Based on the documentation provided everyone should be able to:

  • understand the problem the project is trying to solve
  • understand how the project is implemented
  • know exactly what this projects depends on
  • download and build the project
  • execute the project tests
  • run the project

In order to achieve this goal any structure can be used allowing free text as well as code-extracted documentation.

Documenting the Public API

When it comes to software systems, such as services or libraries, it is of paramount importance that the public API exposed by the software component is clearly captured and documented.

How to document

Documentation on git

Each software repository shall contain its documentation as part of the code included in a git repository. In this way the documentation will be released with the same cadence as the code and it will always be possible to trace a particular version of the documentation to a particular version of the code documented.

Free text documentation must be placed in a docs folder in the upper level of the repository structure. Sphinx generates automatically extracted files under this folder as well, wherever there are docstrings in the code.

Using sphinx

Documentation must be realised using the sphinx package and Restructured Text . SKA provides a predefined sphinx template for this purpose in the SKA Python skeleton project. Every project shall use the same docs folder as a starting point for assembling their own documentation.

Sphinx can be used to generate text documents such as this portal, but it also provides capabilities to automatically extract and parse code documentation, or docstrings. Refer to the Python Coding Guidelines for more information.
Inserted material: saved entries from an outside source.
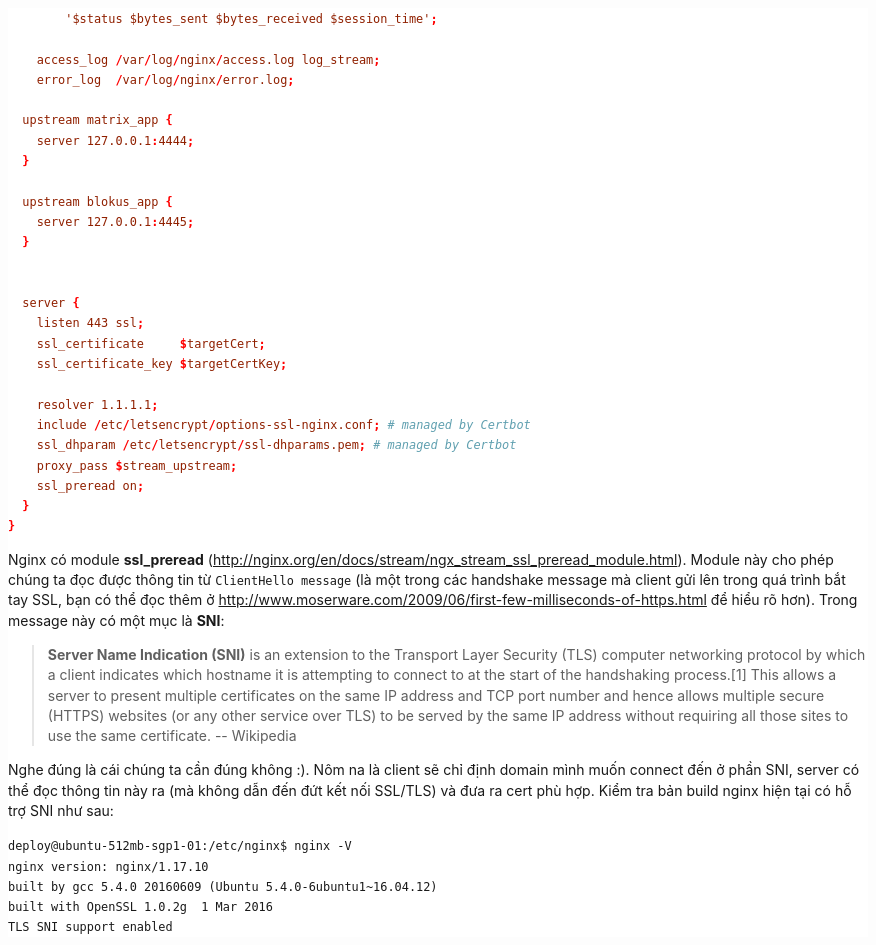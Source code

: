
 ```nginx.conf
        '$status $bytes_sent $bytes_received $session_time';

    access_log /var/log/nginx/access.log log_stream;
    error_log  /var/log/nginx/error.log;

  upstream matrix_app {
    server 127.0.0.1:4444;
  }

  upstream blokus_app {
    server 127.0.0.1:4445;
  }


  server {
    listen 443 ssl;
    ssl_certificate     $targetCert;
    ssl_certificate_key $targetCertKey;

    resolver 1.1.1.1;
    include /etc/letsencrypt/options-ssl-nginx.conf; # managed by Certbot
    ssl_dhparam /etc/letsencrypt/ssl-dhparams.pem; # managed by Certbot
    proxy_pass $stream_upstream;
    ssl_preread on;
  }
}
```

Nginx có module **ssl_preread** (http://nginx.org/en/docs/stream/ngx_stream_ssl_preread_module.html). Module này cho phép chúng ta đọc được thông tin từ `ClientHello message` (là một trong các handshake message mà client gửi lên trong quá trình bắt tay SSL, bạn có thể đọc thêm ở http://www.moserware.com/2009/06/first-few-milliseconds-of-https.html để hiểu rõ hơn). Trong message này có một mục là **SNI**:

> **Server Name Indication (SNI)** is an extension to the Transport Layer Security (TLS) computer networking protocol by which a client indicates which hostname it is attempting to connect to at the start of the handshaking process.[1] This allows a server to present multiple certificates on the same IP address and TCP port number and hence allows multiple secure (HTTPS) websites (or any other service over TLS) to be served by the same IP address without requiring all those sites to use the same certificate. -- Wikipedia

Nghe đúng là cái chúng ta cần đúng không :). Nôm na là client sẽ chỉ định domain mình muốn connect đến ở phần SNI, server có thể đọc thông tin này ra (mà không dẫn đến đứt kết nối SSL/TLS) và đưa ra cert phù hợp. Kiểm tra bản build nginx hiện tại có hỗ trợ SNI như sau:

```
deploy@ubuntu-512mb-sgp1-01:/etc/nginx$ nginx -V
nginx version: nginx/1.17.10
built by gcc 5.4.0 20160609 (Ubuntu 5.4.0-6ubuntu1~16.04.12)
built with OpenSSL 1.0.2g  1 Mar 2016
TLS SNI support enabled
```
Extracting documentation from code

Todo

  • add hello world class with parameters to the SKA Python Skeleton Project
  • add code snippet here as an example of additional documentation which is decoupled from code, and describe the pitfalls of separating documentation from the code.

Integrating into the Developer Portal

The developer portal is hosted on ReadTheDocs. On the List of projects page a list of all the projects that are hosted on GitLab is available, with badges to show the build status of the project’s documentation. Each badge is also a hyperlink to the project’s documentation.

Every SKA project’s documentation is hosted on Readthedocs as a subproject of the developer portal, so that all projects have a common URL for easier search-ability. For example: whereas the developer portal’s URL is https://developer.skatelescope.org, the ska_python_skeleton project is at https://developer.skatelescope.org/projects/ska-python-skeleton.

In order to add the project’s documentation as a subproject on Readthedocs, a project must first be imported into Readthedocs.

Register on ReadTheDocs

Developers working on the SKA are members of the ska-telescope organisation on GitLab. Registering an account using the OAuth credentials on ReadTheDocs is recommended, because then the integration between the SKA GitLab and SKA ReadTheDocs services is done automatically. The integrations can also be set up manually later, and is not difficult.

Sign up / sign in with GitLab account

Login on Readthedocs

Log in with OAuth

As of October 2019, most developers are also registered on the SKA GitHub, and some may sign in using the OAuth credentials provided by GitHub, when signing into GitLab. This will be the preferred route.

Login on GitLab

Import project to ReadTheDocs

After signing in, one lands on the Dashboard, and the steps for importing a project are pretty self-explanatory from here.

Add project as a sub-project on ReadTheDocs

A sub-project must be added by a user with Maintainer privileges on the main project.

Currently only the System Team members have these permissions. Please ask on the Slack channel #team-system-support to have your project added.